Task instructions
Lines where the string "center" appears are to be copied from the entries below.
-- Opening Marker --
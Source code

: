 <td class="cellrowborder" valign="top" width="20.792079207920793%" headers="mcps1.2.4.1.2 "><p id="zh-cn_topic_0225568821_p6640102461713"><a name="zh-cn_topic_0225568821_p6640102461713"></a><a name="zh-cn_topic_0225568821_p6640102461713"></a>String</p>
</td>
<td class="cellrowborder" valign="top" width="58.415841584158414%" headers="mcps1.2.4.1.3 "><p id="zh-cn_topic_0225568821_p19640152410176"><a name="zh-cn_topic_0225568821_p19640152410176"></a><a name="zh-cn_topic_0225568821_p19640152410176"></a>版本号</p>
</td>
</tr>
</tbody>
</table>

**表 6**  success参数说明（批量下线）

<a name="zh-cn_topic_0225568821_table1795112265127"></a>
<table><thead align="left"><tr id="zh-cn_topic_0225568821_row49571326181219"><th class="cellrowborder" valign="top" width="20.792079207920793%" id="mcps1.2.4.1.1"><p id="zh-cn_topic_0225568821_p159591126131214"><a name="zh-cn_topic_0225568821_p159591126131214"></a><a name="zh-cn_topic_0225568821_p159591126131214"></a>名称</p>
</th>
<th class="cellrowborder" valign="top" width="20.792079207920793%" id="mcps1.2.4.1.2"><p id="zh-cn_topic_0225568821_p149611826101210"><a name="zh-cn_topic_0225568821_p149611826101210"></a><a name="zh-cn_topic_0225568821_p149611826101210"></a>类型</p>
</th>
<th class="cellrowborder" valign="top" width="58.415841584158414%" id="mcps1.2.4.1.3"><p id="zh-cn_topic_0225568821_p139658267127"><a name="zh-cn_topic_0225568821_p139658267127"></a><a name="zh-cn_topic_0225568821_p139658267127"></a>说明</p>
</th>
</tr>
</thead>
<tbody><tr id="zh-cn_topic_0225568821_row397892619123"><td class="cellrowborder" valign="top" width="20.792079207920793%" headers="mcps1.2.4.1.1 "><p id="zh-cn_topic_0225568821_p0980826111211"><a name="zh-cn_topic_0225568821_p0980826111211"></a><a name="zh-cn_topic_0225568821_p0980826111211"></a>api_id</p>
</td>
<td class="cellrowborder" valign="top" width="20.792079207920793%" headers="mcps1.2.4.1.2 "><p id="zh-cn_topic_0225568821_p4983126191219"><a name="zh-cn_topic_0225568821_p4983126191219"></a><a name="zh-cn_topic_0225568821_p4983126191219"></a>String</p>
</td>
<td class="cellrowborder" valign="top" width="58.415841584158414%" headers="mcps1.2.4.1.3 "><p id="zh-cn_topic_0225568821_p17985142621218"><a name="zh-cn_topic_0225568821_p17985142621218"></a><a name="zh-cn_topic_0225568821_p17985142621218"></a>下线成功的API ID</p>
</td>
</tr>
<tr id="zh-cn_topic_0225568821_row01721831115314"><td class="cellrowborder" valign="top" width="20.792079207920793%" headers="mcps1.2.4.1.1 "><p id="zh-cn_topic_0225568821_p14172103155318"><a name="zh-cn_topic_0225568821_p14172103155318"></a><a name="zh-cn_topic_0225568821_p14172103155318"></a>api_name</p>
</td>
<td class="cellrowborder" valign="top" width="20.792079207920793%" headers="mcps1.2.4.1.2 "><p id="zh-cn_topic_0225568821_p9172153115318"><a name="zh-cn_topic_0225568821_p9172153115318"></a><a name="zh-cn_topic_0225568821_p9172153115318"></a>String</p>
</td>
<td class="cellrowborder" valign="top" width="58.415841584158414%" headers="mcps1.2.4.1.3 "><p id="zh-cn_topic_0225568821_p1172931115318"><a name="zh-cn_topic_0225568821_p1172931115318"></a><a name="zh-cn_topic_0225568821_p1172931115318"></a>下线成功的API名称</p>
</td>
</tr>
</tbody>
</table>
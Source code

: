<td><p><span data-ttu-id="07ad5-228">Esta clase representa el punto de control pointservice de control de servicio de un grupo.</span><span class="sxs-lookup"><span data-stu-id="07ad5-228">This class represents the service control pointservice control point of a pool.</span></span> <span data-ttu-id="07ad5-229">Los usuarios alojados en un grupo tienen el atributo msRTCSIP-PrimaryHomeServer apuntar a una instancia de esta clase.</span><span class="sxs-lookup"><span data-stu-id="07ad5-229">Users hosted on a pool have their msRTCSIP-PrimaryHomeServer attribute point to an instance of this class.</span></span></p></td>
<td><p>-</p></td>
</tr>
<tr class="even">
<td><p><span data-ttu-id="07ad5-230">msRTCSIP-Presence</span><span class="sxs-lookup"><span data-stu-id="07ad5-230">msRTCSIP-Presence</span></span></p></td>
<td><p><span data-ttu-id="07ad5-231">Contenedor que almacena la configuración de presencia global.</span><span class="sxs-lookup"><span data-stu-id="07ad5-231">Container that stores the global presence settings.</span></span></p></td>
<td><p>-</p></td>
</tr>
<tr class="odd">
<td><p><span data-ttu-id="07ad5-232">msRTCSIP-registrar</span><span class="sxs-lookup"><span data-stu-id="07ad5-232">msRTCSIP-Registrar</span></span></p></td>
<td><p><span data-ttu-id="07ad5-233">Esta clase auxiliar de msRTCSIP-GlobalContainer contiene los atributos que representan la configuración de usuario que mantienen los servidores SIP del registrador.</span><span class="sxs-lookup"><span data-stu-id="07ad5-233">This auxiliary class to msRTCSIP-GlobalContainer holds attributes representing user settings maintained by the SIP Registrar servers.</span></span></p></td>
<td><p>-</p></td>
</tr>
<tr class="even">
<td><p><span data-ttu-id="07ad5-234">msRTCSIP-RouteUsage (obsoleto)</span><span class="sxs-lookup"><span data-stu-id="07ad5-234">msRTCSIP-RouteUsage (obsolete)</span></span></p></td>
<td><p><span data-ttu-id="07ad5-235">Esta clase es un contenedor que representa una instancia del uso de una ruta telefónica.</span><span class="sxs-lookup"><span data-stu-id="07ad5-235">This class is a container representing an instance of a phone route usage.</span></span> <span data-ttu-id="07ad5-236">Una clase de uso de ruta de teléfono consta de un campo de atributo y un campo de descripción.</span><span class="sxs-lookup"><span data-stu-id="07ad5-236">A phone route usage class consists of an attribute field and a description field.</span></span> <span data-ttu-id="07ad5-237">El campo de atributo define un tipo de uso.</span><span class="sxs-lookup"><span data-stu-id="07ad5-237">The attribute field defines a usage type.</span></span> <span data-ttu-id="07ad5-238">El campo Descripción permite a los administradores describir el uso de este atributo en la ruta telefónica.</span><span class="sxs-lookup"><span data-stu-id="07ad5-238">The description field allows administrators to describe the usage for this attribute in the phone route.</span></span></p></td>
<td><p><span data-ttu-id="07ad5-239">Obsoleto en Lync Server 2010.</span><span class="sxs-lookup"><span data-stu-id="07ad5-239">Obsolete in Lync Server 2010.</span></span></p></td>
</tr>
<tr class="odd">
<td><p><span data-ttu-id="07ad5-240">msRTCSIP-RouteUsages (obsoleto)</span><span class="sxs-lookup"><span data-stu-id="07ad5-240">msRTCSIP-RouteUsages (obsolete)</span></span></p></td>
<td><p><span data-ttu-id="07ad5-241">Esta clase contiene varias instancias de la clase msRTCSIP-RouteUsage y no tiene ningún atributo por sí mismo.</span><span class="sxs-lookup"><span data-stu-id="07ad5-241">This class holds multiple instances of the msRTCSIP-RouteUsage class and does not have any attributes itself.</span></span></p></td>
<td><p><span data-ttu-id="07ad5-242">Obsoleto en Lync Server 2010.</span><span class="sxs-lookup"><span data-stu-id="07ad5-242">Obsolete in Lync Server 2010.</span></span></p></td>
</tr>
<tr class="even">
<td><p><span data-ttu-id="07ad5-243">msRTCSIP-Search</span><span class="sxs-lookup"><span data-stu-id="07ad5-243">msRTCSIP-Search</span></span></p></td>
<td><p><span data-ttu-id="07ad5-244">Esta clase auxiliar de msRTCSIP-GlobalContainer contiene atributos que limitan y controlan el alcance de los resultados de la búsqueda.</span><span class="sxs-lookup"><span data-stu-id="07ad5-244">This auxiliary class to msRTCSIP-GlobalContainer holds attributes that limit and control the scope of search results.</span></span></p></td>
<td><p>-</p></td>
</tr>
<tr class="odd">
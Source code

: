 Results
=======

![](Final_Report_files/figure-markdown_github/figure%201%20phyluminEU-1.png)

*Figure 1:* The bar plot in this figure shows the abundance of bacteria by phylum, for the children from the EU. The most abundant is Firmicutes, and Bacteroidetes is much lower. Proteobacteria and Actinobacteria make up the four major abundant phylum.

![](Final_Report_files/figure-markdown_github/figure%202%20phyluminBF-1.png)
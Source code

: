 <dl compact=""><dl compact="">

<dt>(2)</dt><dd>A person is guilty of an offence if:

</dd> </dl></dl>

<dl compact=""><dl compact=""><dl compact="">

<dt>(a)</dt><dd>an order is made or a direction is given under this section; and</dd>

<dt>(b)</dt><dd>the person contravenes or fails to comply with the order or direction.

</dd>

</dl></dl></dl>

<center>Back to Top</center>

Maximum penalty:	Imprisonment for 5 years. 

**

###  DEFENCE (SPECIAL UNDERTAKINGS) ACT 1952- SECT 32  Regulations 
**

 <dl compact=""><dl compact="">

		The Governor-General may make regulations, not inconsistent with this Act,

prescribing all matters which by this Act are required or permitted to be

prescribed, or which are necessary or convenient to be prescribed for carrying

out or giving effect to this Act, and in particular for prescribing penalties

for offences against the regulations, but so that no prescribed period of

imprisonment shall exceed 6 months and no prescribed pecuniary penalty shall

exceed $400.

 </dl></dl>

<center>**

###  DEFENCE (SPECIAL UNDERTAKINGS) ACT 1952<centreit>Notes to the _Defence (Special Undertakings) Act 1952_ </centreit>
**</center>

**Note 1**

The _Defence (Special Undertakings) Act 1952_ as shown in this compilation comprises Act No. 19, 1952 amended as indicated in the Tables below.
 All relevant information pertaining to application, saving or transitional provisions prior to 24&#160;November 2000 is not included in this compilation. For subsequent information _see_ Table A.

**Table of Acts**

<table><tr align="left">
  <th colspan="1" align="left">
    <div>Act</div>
-- Closing Marker --
Result of this exercise
<center>Back to Top</center>
<center>**
**</center>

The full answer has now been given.